• _Material for this exercise_:
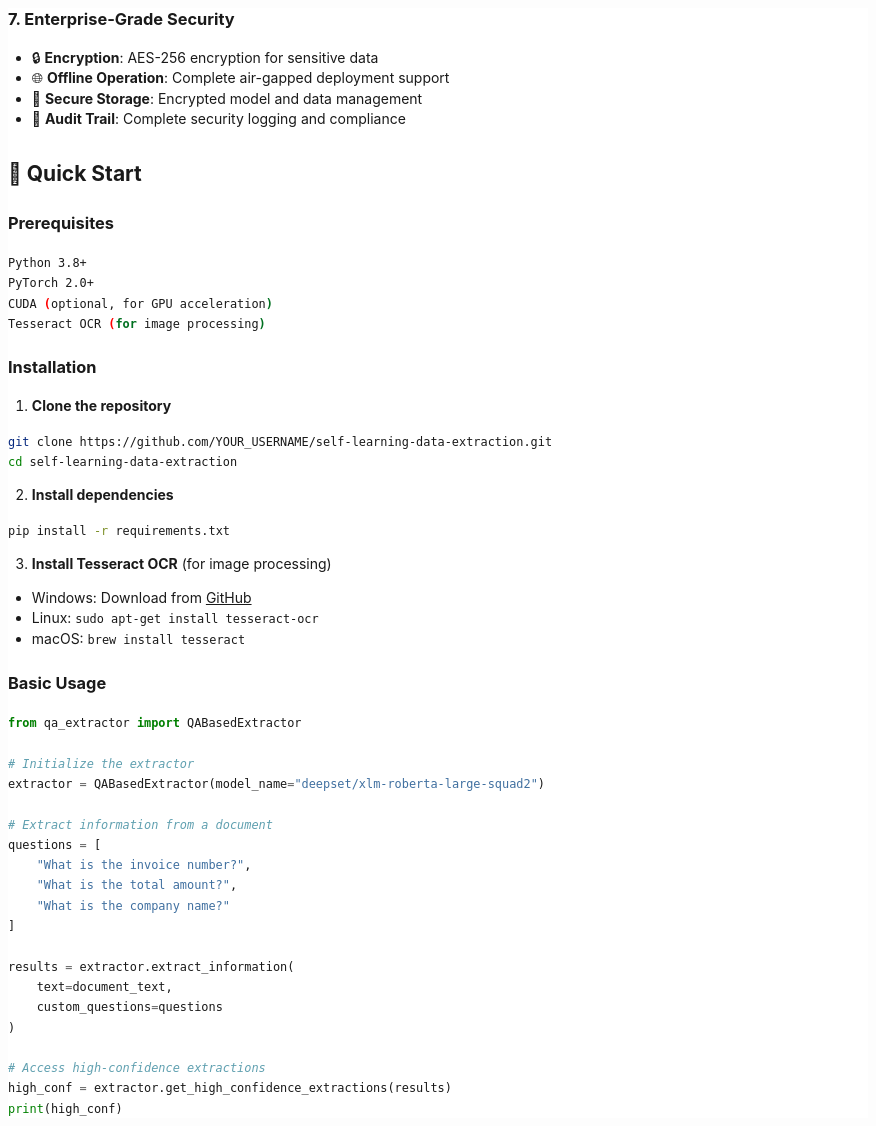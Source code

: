### 7. **Enterprise-Grade Security**
- 🔒 **Encryption**: AES-256 encryption for sensitive data
- 🌐 **Offline Operation**: Complete air-gapped deployment support
- 🔐 **Secure Storage**: Encrypted model and data management
- 📝 **Audit Trail**: Complete security logging and compliance

## 🚀 Quick Start

### Prerequisites

```bash
Python 3.8+
PyTorch 2.0+
CUDA (optional, for GPU acceleration)
Tesseract OCR (for image processing)
```

### Installation

1. **Clone the repository**
```bash
git clone https://github.com/YOUR_USERNAME/self-learning-data-extraction.git
cd self-learning-data-extraction
```

2. **Install dependencies**
```bash
pip install -r requirements.txt
```

3. **Install Tesseract OCR** (for image processing)
- Windows: Download from [GitHub](https://github.com/UB-Mannheim/tesseract/wiki)
- Linux: `sudo apt-get install tesseract-ocr`
- macOS: `brew install tesseract`

### Basic Usage

```python
from qa_extractor import QABasedExtractor

# Initialize the extractor
extractor = QABasedExtractor(model_name="deepset/xlm-roberta-large-squad2")

# Extract information from a document
questions = [
    "What is the invoice number?",
    "What is the total amount?",
    "What is the company name?"
]

results = extractor.extract_information(
    text=document_text,
    custom_questions=questions
)

# Access high-confidence extractions
high_conf = extractor.get_high_confidence_extractions(results)
print(high_conf)
```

• _Task item_: Reproduce the listing above exactly, excluding all pictures.

• _Written reply_:
Source code

:### 7. **Enterprise-Grade Security**
- 🔒 **Encryption**: AES-256 encryption for sensitive data
- 🌐 **Offline Operation**: Complete air-gapped deployment support
- 🔐 **Secure Storage**: Encrypted model and data management
- 📝 **Audit Trail**: Complete security logging and compliance

## 🚀 Quick Start

### Prerequisites

```bash
Python 3.8+
PyTorch 2.0+
CUDA (optional, for GPU acceleration)
Tesseract OCR (for image processing)
```

### Installation

1. **Clone the repository**
```bash
git clone https://github.com/YOUR_USERNAME/self-learning-data-extraction.git
cd self-learning-data-extraction
```

2. **Install dependencies**
```bash
pip install -r requirements.txt
```

3. **Install Tesseract OCR** (for image processing)
- Windows: Download from [GitHub](https://github.com/UB-Mannheim/tesseract/wiki)
- Linux: `sudo apt-get install tesseract-ocr`
- macOS: `brew install tesseract`

### Basic Usage

```python
from qa_extractor import QABasedExtractor

# Initialize the extractor
extractor = QABasedExtractor(model_name="deepset/xlm-roberta-large-squad2")

# Extract information from a document
questions = [
    "What is the invoice number?",
    "What is the total amount?",
    "What is the company name?"
]

results = extractor.extract_information(
    text=document_text,
    custom_questions=questions
)

# Access high-confidence extractions
high_conf = extractor.get_high_confidence_extractions(results)
print(high_conf)
```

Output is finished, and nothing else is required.